And now though none should render her heart’s right
In any fair place where she used to sit,
She would have prayed for a mere alien’s sight
Of all it was so little pain to quit:
Just to draw near, some silent hour, alone,
Unheralded, unwelcomed, and behold
Her husband and remember him her own,
And be quite near him only as of old:
And perchance, for some grief that was exprest
Plainly upon his face, she might have dared
To enter in, and after all been blest
Some remnant of his pity to have shared.
—Alas, too surely, for long years, all thought
And love of her had perished from his heart;
Until on all her memory were wrought
Dishonour, and with him she had no part;
—And this the while, so held of alien joys,
She spared no thought for him and for his pain,
Nor fancied the least echo of his voice
Sent forth a thousand times to her in vain;
When, might-be many a time, his earnest grief
Sent it so truly seeking her quite near,
Vainly it fell on some dumb flower or leaf
Beside her, never cherished in her ear.
And she thought how one day—she heeding nought—
The last voice on the fruitless air was borne
And died almost a taunt, and the last thought
Of her was changed to hate or utter scorn.
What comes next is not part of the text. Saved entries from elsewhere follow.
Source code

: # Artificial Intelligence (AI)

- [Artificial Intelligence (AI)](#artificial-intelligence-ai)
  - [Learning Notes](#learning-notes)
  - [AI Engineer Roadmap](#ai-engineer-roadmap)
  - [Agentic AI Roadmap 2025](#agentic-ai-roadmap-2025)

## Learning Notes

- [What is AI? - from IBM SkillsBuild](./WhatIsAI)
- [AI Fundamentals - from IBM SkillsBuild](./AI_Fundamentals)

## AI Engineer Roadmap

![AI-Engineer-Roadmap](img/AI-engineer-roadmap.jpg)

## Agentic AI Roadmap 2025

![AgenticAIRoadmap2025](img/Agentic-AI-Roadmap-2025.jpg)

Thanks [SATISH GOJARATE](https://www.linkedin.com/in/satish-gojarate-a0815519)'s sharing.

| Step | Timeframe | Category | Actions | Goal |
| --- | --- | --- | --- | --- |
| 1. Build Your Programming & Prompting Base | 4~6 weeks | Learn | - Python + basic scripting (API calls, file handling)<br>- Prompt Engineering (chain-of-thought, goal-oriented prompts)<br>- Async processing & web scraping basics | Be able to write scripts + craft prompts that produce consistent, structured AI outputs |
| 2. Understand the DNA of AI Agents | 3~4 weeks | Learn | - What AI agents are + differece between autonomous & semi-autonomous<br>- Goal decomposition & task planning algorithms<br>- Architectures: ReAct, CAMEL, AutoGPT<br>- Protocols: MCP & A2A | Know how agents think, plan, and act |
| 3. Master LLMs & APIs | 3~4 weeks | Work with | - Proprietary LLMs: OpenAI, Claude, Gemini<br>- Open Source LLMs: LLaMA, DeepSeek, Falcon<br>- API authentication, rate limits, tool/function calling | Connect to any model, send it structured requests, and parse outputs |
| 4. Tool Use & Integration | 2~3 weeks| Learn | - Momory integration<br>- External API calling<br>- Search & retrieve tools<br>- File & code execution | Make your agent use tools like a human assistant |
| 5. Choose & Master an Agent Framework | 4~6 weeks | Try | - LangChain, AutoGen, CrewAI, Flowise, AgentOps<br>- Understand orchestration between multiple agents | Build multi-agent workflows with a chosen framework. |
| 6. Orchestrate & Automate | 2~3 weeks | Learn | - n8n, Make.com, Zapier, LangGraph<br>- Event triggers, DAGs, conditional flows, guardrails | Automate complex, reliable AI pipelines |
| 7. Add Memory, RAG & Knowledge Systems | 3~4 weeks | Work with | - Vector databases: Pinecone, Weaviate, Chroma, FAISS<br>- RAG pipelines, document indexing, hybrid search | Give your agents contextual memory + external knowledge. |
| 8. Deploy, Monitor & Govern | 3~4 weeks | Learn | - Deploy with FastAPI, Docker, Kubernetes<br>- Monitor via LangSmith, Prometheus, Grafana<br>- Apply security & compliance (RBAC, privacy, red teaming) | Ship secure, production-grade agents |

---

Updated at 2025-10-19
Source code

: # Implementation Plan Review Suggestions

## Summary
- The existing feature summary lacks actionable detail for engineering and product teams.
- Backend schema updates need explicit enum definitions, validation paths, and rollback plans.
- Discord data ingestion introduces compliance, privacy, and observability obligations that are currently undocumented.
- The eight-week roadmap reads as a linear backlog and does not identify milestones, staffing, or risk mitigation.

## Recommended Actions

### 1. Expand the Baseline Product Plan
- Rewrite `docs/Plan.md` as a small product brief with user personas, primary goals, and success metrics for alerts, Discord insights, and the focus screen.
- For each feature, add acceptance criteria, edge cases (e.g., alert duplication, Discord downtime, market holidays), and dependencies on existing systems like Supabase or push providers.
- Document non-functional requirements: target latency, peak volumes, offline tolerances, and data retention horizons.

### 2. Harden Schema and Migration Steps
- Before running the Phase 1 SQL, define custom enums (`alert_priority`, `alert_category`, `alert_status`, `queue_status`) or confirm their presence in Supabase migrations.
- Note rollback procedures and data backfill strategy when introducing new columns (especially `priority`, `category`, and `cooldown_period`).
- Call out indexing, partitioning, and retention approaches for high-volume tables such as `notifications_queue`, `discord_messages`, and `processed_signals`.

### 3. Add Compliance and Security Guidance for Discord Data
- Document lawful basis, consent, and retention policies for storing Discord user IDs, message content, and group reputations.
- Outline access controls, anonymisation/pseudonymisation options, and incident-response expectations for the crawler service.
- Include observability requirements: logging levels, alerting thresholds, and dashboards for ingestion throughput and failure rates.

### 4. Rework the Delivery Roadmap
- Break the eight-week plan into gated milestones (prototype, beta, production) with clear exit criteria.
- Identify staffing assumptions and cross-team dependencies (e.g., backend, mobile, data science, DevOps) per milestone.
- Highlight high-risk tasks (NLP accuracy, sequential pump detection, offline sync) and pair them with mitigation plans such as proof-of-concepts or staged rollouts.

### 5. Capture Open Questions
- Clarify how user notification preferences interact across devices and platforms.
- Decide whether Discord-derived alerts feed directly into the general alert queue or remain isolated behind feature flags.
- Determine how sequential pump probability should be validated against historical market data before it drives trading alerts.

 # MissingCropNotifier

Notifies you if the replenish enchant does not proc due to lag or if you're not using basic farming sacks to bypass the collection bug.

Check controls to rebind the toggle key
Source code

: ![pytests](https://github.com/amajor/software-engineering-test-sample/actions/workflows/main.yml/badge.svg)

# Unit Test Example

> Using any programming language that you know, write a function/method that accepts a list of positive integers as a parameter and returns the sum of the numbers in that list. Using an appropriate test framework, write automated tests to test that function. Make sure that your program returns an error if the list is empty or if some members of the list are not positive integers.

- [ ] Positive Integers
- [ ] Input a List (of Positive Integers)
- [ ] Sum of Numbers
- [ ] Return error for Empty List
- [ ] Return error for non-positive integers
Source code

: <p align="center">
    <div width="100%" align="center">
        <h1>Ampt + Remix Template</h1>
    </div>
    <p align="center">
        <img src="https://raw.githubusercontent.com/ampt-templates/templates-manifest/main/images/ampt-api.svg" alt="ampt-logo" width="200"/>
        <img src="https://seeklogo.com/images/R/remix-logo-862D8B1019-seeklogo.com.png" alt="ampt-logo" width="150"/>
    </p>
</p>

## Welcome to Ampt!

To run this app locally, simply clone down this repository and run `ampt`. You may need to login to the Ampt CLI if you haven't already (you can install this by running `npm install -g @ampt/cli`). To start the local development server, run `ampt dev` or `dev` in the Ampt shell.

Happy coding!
And she thought how since that time, day by day,
The man had learnt to live without her need,
And been quite happy perhaps many a way,
All without loving her or taking heed.
And that which was the great woe had scarce grown
In any gradual way; but with a burst
Her life was torn apart from peace, and thrown
Far from the love that seemed its own at first
All for a mere girl’s fancy too—a whim
For foreign faces and some ruddier south,
And no real choice to die away from him
Who won the truest troth in love and youth.